Con Alma Health Foundation Honors the 2016 Heroes of Health
Con Alma Health Foundation congratulates this year’s heroes of health: Doug Meiklejohn, director of New Mexico Environmental Law Center in Santa Fe, and Lauren Reichelt, director of Rio Arriba County’s Health and Human Services Department.
“Both of our heroes have dedicated their lives to removing barriers people face in living healthy lives and working toward health equity in which every New Mexican has an equal chance at living a healthy life regardless of a person’s ethnicity, zip code or income,” said Dolores E. Roybal, Con Alma’s executive director. “We are grateful for Lauren and Doug’s tireless work to improve the health of New Mexicans.”

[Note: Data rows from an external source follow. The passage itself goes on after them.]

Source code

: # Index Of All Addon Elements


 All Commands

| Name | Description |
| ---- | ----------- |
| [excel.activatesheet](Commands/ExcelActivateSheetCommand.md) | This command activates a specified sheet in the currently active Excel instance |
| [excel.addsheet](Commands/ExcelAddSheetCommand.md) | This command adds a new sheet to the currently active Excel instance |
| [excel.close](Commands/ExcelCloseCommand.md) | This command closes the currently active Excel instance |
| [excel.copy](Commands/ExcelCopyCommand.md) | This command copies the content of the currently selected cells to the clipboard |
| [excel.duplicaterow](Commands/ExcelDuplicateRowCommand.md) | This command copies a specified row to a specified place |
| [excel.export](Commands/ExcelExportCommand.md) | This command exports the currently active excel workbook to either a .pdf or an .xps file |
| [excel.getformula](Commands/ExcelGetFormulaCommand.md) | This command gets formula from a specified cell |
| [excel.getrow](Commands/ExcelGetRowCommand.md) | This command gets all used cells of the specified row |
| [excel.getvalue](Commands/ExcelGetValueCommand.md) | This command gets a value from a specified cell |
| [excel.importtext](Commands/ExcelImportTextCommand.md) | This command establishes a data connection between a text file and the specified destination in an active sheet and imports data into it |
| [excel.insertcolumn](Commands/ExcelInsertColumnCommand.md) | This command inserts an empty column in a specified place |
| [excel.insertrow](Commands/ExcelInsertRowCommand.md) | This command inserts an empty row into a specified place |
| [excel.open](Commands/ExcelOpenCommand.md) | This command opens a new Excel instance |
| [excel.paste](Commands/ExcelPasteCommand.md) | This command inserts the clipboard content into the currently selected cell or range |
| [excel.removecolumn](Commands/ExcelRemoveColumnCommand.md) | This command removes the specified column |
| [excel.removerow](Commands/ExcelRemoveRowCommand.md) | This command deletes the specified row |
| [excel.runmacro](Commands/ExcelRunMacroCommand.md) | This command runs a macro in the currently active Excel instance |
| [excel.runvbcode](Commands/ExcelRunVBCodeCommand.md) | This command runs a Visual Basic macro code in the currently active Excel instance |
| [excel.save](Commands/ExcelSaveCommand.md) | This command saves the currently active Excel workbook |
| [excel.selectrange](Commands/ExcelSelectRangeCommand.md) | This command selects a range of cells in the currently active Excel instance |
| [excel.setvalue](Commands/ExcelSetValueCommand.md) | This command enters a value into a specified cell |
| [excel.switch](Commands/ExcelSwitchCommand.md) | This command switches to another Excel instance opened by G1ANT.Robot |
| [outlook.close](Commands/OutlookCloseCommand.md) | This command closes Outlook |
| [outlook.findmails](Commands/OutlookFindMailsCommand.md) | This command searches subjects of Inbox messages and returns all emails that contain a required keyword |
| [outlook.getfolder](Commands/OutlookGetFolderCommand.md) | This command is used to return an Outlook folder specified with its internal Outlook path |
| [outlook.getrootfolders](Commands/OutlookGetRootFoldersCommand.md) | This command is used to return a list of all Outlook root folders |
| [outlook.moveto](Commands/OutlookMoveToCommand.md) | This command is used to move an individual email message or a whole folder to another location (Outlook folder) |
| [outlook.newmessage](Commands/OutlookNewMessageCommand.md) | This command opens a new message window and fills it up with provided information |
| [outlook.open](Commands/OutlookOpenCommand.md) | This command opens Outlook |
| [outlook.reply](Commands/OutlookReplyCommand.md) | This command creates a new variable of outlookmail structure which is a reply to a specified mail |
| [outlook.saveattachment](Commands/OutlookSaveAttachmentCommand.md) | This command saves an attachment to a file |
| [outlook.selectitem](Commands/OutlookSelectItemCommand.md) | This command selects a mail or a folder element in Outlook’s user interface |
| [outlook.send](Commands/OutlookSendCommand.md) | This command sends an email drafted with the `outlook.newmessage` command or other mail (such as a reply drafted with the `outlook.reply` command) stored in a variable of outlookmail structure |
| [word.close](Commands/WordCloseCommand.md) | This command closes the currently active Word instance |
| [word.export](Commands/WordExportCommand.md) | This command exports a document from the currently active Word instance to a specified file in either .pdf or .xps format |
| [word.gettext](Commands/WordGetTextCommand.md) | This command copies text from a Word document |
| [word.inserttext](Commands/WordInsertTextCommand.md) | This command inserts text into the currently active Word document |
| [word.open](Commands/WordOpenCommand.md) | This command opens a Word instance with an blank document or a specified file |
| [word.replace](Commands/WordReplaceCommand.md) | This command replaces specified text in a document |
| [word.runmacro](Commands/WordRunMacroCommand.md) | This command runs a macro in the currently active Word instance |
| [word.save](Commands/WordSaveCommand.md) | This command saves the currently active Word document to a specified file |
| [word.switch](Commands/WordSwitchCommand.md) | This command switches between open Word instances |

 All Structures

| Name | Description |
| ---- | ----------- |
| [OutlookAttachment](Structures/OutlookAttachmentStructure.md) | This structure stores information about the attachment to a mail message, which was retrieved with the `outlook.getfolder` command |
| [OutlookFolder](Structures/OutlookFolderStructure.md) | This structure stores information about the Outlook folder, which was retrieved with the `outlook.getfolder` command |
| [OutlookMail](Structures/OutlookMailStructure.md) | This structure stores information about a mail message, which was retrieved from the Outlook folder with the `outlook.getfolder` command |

Meiklejohn founded the New Mexico Environmental Law Center, a nonprofit, public-interest law firm that provides free and low-cost legal services in 1987. He has spent 30 years giving voice to the poor and often predominately minority neighborhoods, towns and tribal communities at risk of becoming the waste dumps of New Mexico, wrote Juana Colon of the Law Center in her nomination letter.
Meiklejohn said he is honored to accept the Hero of Health award on behalf of everyone at the New Mexico Environmental Law Center. “This award is special because it recognizes that the health and wellbeing of all New Mexicans depend on equal access to clean air, water and land. The Environmental Law Center works every day to ensure that access,” he said.
Sheila Vigil, who nominated Reichelt, said before social determinants of health became well known and used by many leaders in the field, Reichelt was focused on the need to create a larger frame of reference when talking about health for Rio Arriba County. “For decades, she has dealt with the social determinants such as employment, education, poverty and others,” wrote Vigil of Rio Arriba County.
Reichelt credited the collaboration of Rio Arriba’s Health and Human Services Department and the Rio Arriba Community Health Council for working together to develop and carry out shared solutions to problems facing their county.
“As a result, Rio Arriba is a leader, developing health care reimbursement models that encourage providers to produce healthy clients instead of just treating diseases,” she said. “I am deeply gratified that Con Alma values the importance of advocating for all the members of our community at all times and bringing our communities together to solve problems.”
For each health hero, Con Alma donates $1,000 to a nonprofit of the hero’s choice. Con Alma will donate to Las Cumbres Community Services’ Grandparents Raising Grandchildren on behalf of Reichelt and to the New Mexico Environmental Law Center on behalf of Meiklejohn.
This year people across New Mexico nominated 24 individuals as possible heroes, including nurses, volunteers, doctors, healers, nonprofit directors and advocates for at-risk adolescents, health-care access, healthy-food access and minority populations.
Past heroes include Kim Posich, executive director of New Mexico Center on Law and Poverty; Vicki Johnson, creator of a home-visiting, educational program for first-time parents; Juliana Anastasoff, a health extension rural officer in Taos for the University of New Mexico; Chuck Howe, founder of the National Veterans Wellness and Healing Center in Angel Fire; Rebecca Palacios, who addresses health disparities by improving drinking water in the colonias and enhancing the diets of Mexican-American households; and Kristine Suozzi, a public health advocate with New Mexico Health Equity Working Group.